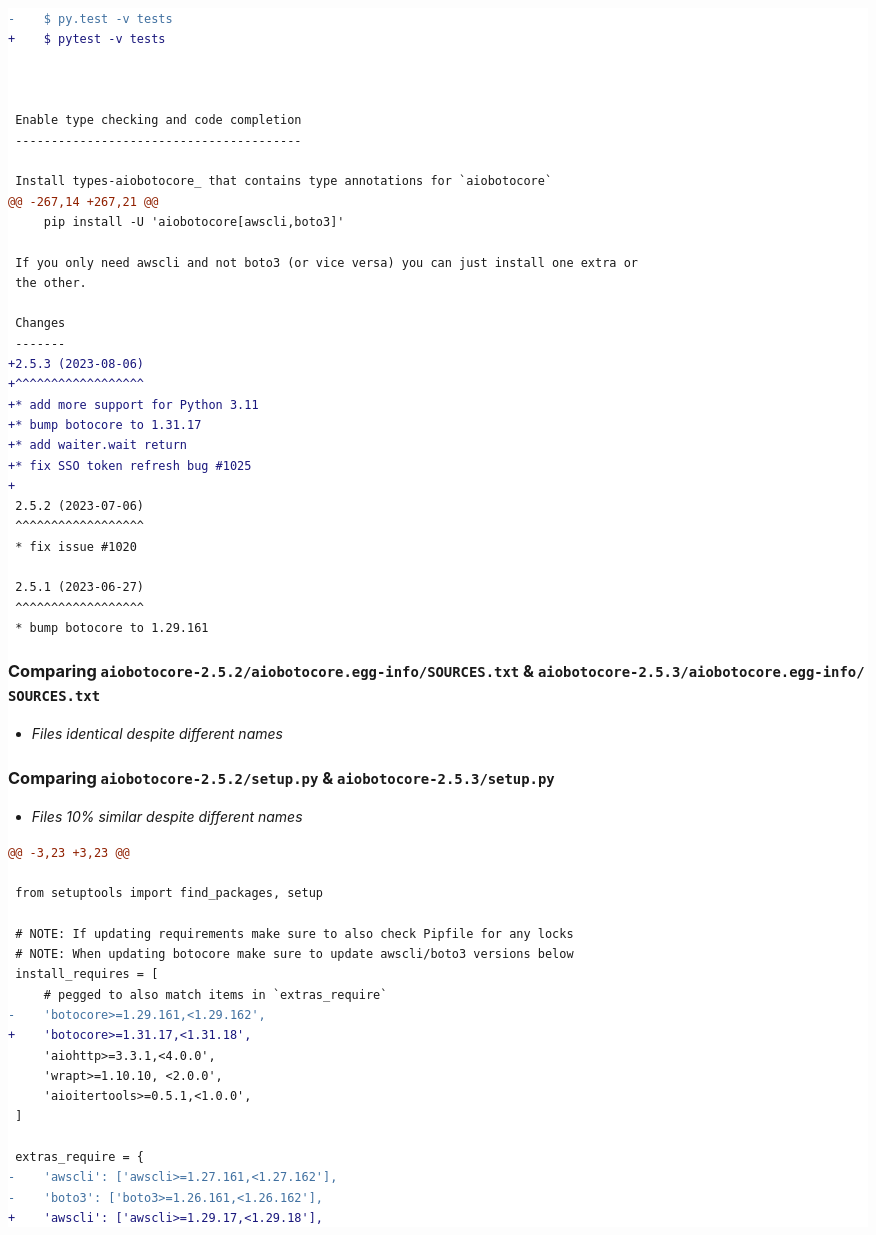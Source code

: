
 ```diff
-    $ py.test -v tests
+    $ pytest -v tests
 
 
 
 Enable type checking and code completion
 ----------------------------------------
 
 Install types-aiobotocore_ that contains type annotations for `aiobotocore`
@@ -267,14 +267,21 @@
     pip install -U 'aiobotocore[awscli,boto3]'
 
 If you only need awscli and not boto3 (or vice versa) you can just install one extra or
 the other.
 
 Changes
 -------
+2.5.3 (2023-08-06)
+^^^^^^^^^^^^^^^^^^
+* add more support for Python 3.11
+* bump botocore to 1.31.17
+* add waiter.wait return
+* fix SSO token refresh bug #1025
+
 2.5.2 (2023-07-06)
 ^^^^^^^^^^^^^^^^^^
 * fix issue #1020
 
 2.5.1 (2023-06-27)
 ^^^^^^^^^^^^^^^^^^
 * bump botocore to 1.29.161
```

### Comparing `aiobotocore-2.5.2/aiobotocore.egg-info/SOURCES.txt` & `aiobotocore-2.5.3/aiobotocore.egg-info/SOURCES.txt`

 * *Files identical despite different names*

### Comparing `aiobotocore-2.5.2/setup.py` & `aiobotocore-2.5.3/setup.py`

 * *Files 10% similar despite different names*

```diff
@@ -3,23 +3,23 @@
 
 from setuptools import find_packages, setup
 
 # NOTE: If updating requirements make sure to also check Pipfile for any locks
 # NOTE: When updating botocore make sure to update awscli/boto3 versions below
 install_requires = [
     # pegged to also match items in `extras_require`
-    'botocore>=1.29.161,<1.29.162',
+    'botocore>=1.31.17,<1.31.18',
     'aiohttp>=3.3.1,<4.0.0',
     'wrapt>=1.10.10, <2.0.0',
     'aioitertools>=0.5.1,<1.0.0',
 ]
 
 extras_require = {
-    'awscli': ['awscli>=1.27.161,<1.27.162'],
-    'boto3': ['boto3>=1.26.161,<1.26.162'],
+    'awscli': ['awscli>=1.29.17,<1.29.18'],
```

• • •

__Brief__
Make an exact copy of the lines from the top of the material through the line with "identical despite different names*", pictures excluded.

__Solution to this exercise__
Source code

:
 ```diff
-    $ py.test -v tests
+    $ pytest -v tests
 
 
 
 Enable type checking and code completion
 ----------------------------------------
 
 Install types-aiobotocore_ that contains type annotations for `aiobotocore`
@@ -267,14 +267,21 @@
     pip install -U 'aiobotocore[awscli,boto3]'
 
 If you only need awscli and not boto3 (or vice versa) you can just install one extra or
 the other.
 
 Changes
 -------
+2.5.3 (2023-08-06)
+^^^^^^^^^^^^^^^^^^
+* add more support for Python 3.11
+* bump botocore to 1.31.17
+* add waiter.wait return
+* fix SSO token refresh bug #1025
+
 2.5.2 (2023-07-06)
 ^^^^^^^^^^^^^^^^^^
 * fix issue #1020
 
 2.5.1 (2023-06-27)
 ^^^^^^^^^^^^^^^^^^
 * bump botocore to 1.29.161
```

### Comparing `aiobotocore-2.5.2/aiobotocore.egg-info/SOURCES.txt` & `aiobotocore-2.5.3/aiobotocore.egg-info/SOURCES.txt`

 * *Files identical despite different names*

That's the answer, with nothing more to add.